Question 800: A 55-year-old man presents to his primary care physician for a new patient appointment. The patient states that he feels well and has no concerns at this time. The patient has a past medical history of hypertension, an elevated fasting blood glucose, and is not currently taking any medications. His blood pressure is 177/118 mmHg, pulse is 90/min, respirations are 16/min, and oxygen saturation is 97% on room air. Physical exam is notable for an obese man with atrophy of his limbs and striae on his abdomen. Laboratory values are notable for a blood glucose of 175 mg/dL. Which of the following is the best next step in evaluation?
A. Hydrochlorothiazide
B. MRI of the head
C. Metformin
D. Weight loss
E. Dexamethasone suppression test (Correct Answer)
Explanation: ***Dexamethasone suppression test***
- The patient presents with **atrophy of the limbs** with concurrent **striae on the abdomen**, uncontrolled hypertension, and elevated blood glucose, which are all classic signs of **Cushing's syndrome**.
- A **dexamethasone suppression test** is the best initial diagnostic step to confirm Cushing's syndrome by assessing the body's cortisol regulation.
*Hydrochlorothiazide*
- While the patient has **hypertension**, treating the symptom without addressing the underlying cause (Cushing's syndrome) would be insufficient and potentially delay proper diagnosis.
- **Hydrochlorothiazide** is an antihypertensive, but without addressing the likely cortisol excess, blood pressure control will be challenging.
*MRI of the head*
- An **MRI of the head** (specifically the pituitary) would be considered after biochemical confirmation of Cushing's syndrome to localize a potential tumor, but it is not the initial diagnostic step.

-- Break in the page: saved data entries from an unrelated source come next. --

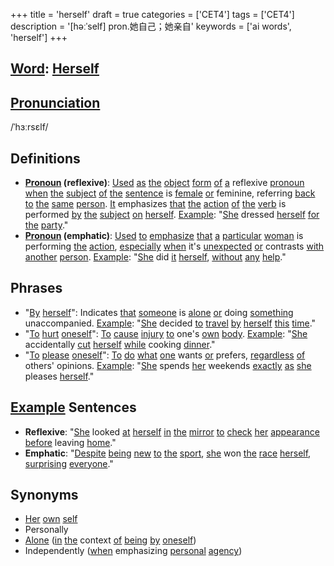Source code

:+++
title = 'herself'
draft = true
categories = ['CET4']
tags = ['CET4']
description = '[həːˈself] pron.她自己；她亲自'
keywords = ['ai words', 'herself']
+++

## [Word](/post/word/): [Herself](/post/herself/)

## [Pronunciation](/post/pronunciation/)
/ˈhɜːrsɛlf/

## Definitions
- **[Pronoun](/post/pronoun/) (reflexive)**: [Used](/post/used/) [as](/post/as/) [the](/post/the/) [object](/post/object/) [form](/post/form/) [of](/post/of/) [a](/post/a/) reflexive [pronoun](/post/pronoun/) [when](/post/when/) [the](/post/the/) [subject](/post/subject/) [of](/post/of/) [the](/post/the/) [sentence](/post/sentence/) is [female](/post/female/) [or](/post/or/) feminine, referring [back](/post/back/) [to](/post/to/) [the](/post/the/) [same](/post/same/) [person](/post/person/). [It](/post/it/) emphasizes [that](/post/that/) [the](/post/the/) [action](/post/action/) [of](/post/of/) [the](/post/the/) [verb](/post/verb/) is performed [by](/post/by/) [the](/post/the/) [subject](/post/subject/) [on](/post/on/) [herself](/post/herself/). [Example](/post/example/): "[She](/post/she/) dressed [herself](/post/herself/) [for](/post/for/) [the](/post/the/) [party](/post/party/)."
- **[Pronoun](/post/pronoun/) (emphatic)**: [Used](/post/used/) [to](/post/to/) [emphasize](/post/emphasize/) [that](/post/that/) [a](/post/a/) [particular](/post/particular/) [woman](/post/woman/) is performing [the](/post/the/) [action](/post/action/), [especially](/post/especially/) [when](/post/when/) it's [unexpected](/post/unexpected/) [or](/post/or/) contrasts [with](/post/with/) [another](/post/another/) [person](/post/person/). [Example](/post/example/): "[She](/post/she/) did [it](/post/it/) [herself](/post/herself/), [without](/post/without/) [any](/post/any/) [help](/post/help/)."

## Phrases
- "[By](/post/by/) [herself](/post/herself/)": Indicates [that](/post/that/) [someone](/post/someone/) is [alone](/post/alone/) [or](/post/or/) doing [something](/post/something/) unaccompanied. [Example](/post/example/): "[She](/post/she/) decided [to](/post/to/) [travel](/post/travel/) [by](/post/by/) [herself](/post/herself/) [this](/post/this/) [time](/post/time/)."
- "[To](/post/to/) [hurt](/post/hurt/) [oneself](/post/oneself/)": [To](/post/to/) [cause](/post/cause/) [injury](/post/injury/) [to](/post/to/) one's [own](/post/own/) [body](/post/body/). [Example](/post/example/): "[She](/post/she/) accidentally [cut](/post/cut/) [herself](/post/herself/) [while](/post/while/) cooking [dinner](/post/dinner/)."
- "[To](/post/to/) [please](/post/please/) [oneself](/post/oneself/)": [To](/post/to/) [do](/post/do/) [what](/post/what/) [one](/post/one/) wants [or](/post/or/) prefers, [regardless](/post/regardless/) [of](/post/of/) others' opinions. [Example](/post/example/): "[She](/post/she/) spends [her](/post/her/) weekends [exactly](/post/exactly/) [as](/post/as/) [she](/post/she/) pleases [herself](/post/herself/)."

## [Example](/post/example/) Sentences
- **Reflexive**: "[She](/post/she/) looked [at](/post/at/) [herself](/post/herself/) [in](/post/in/) [the](/post/the/) [mirror](/post/mirror/) [to](/post/to/) [check](/post/check/) [her](/post/her/) [appearance](/post/appearance/) [before](/post/before/) leaving [home](/post/home/)."
- **Emphatic**: "[Despite](/post/despite/) [being](/post/being/) [new](/post/new/) [to](/post/to/) [the](/post/the/) [sport](/post/sport/), [she](/post/she/) won [the](/post/the/) [race](/post/race/) [herself](/post/herself/), [surprising](/post/surprising/) [everyone](/post/everyone/)."

## Synonyms
- [Her](/post/her/) [own](/post/own/) [self](/post/self/)
- Personally
- [Alone](/post/alone/) ([in](/post/in/) [the](/post/the/) context [of](/post/of/) [being](/post/being/) [by](/post/by/) [oneself](/post/oneself/))
- Independently ([when](/post/when/) emphasizing [personal](/post/personal/) [agency](/post/agency/))
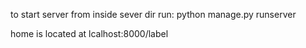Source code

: to start server 
from inside sever dir run:
python manage.py runserver 

home is located at lcalhost:8000/label
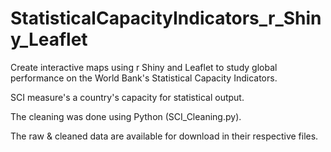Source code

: # StatisticalCapacityIndicators_r_Shiny_Leaflet
Create interactive maps using r Shiny and Leaflet to study global performance on the World Bank's Statistical Capacity Indicators. 

SCI measure's a country's capacity for statistical output.

The cleaning was done using Python (SCI_Cleaning.py).

The raw & cleaned data are available for download in their respective files.
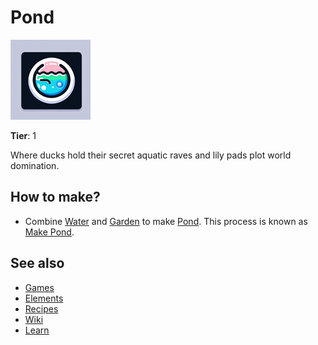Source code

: # Pond

![](../images/item.pond.png)

**Tier**: 1

Where ducks hold their secret aquatic raves and lily pads plot world domination.

## How to make?

* Combine [Water](/wiki/elements/water) and [Garden](/wiki/elements/garden) to make [Pond](/wiki/elements/pond). This process is known as [Make Pond](/wiki/recipes/make-pond).

## See also

* [Games](/wiki/games)
* [Elements](/wiki/elements)
* [Recipes](/wiki/recipes)
* [Wiki](/wiki/index)
* [Learn](/learn/index)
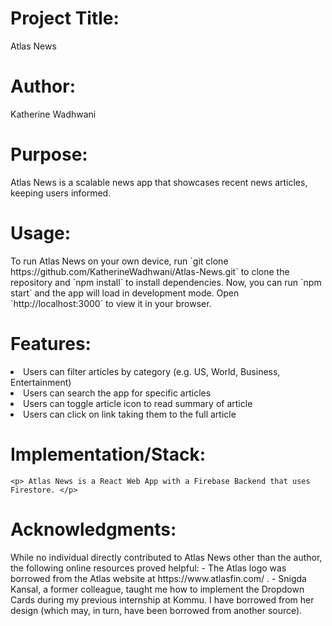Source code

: # Project Title:
   <p>Atlas News</p>

# Author:
  <p>Katherine Wadhwani</p>

# Purpose: 
<p>Atlas News is a scalable news app that showcases recent news articles, keeping users informed.</p>

# Usage: 
<p>To run Atlas News on your own device, run `git clone https://github.com/KatherineWadhwani/Atlas-News.git` to clone the repository and `npm install` to install dependencies. Now, you can run `npm start` and the app will load in development mode. Open `http://localhost:3000` to view it in your browser. </p> 


# Features:
   <li>Users can filter articles by category (e.g. US, World, Business, Entertainment)
   <li>Users can search the app for specific articles
   <li>Users can toggle article icon to read summary of article
   <li>Users can click on link taking them to the full article

# Implementation/Stack:
    <p> Atlas News is a React Web App with a Firebase Backend that uses Firestore. </p>

# Acknowledgments:
<p> While no individual directly contributed to Atlas News other than the author, the following online resources proved helpful:
        - The Atlas logo was borrowed from the Atlas website at https://www.atlasfin.com/ .
        - Snigda Kansal, a former colleague, taught me how to implement the Dropdown Cards during my previous internship at Kommu. I have borrowed from her design (which may, in turn, have been borrowed from another source). </p>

- Imaging is performed *after* biochemical tests indicate cortisol excess, to differentiate between pituitary, adrenal, or ectopic causes.
*Metformin*
- The patient has **elevated blood glucose**, but initiating an antidiabetic medication like **metformin** before evaluating for Cushing's syndrome would be treating a symptom without identifying the root cause.
- Diabetes in this context is likely secondary to excess cortisol, so managing it effectively requires addressing the underlying endocrine disorder.
*Weight loss*
- While **weight loss** is generally beneficial for hypertension and diabetes, in the context of Cushing's syndrome with **limb atrophy** and **central obesity**, focusing solely on weight loss without addressing the hormonal imbalance would be ineffective.
- The characteristic fat redistribution in Cushing's syndrome makes simple weight loss difficult and less impactful until cortisol levels are managed.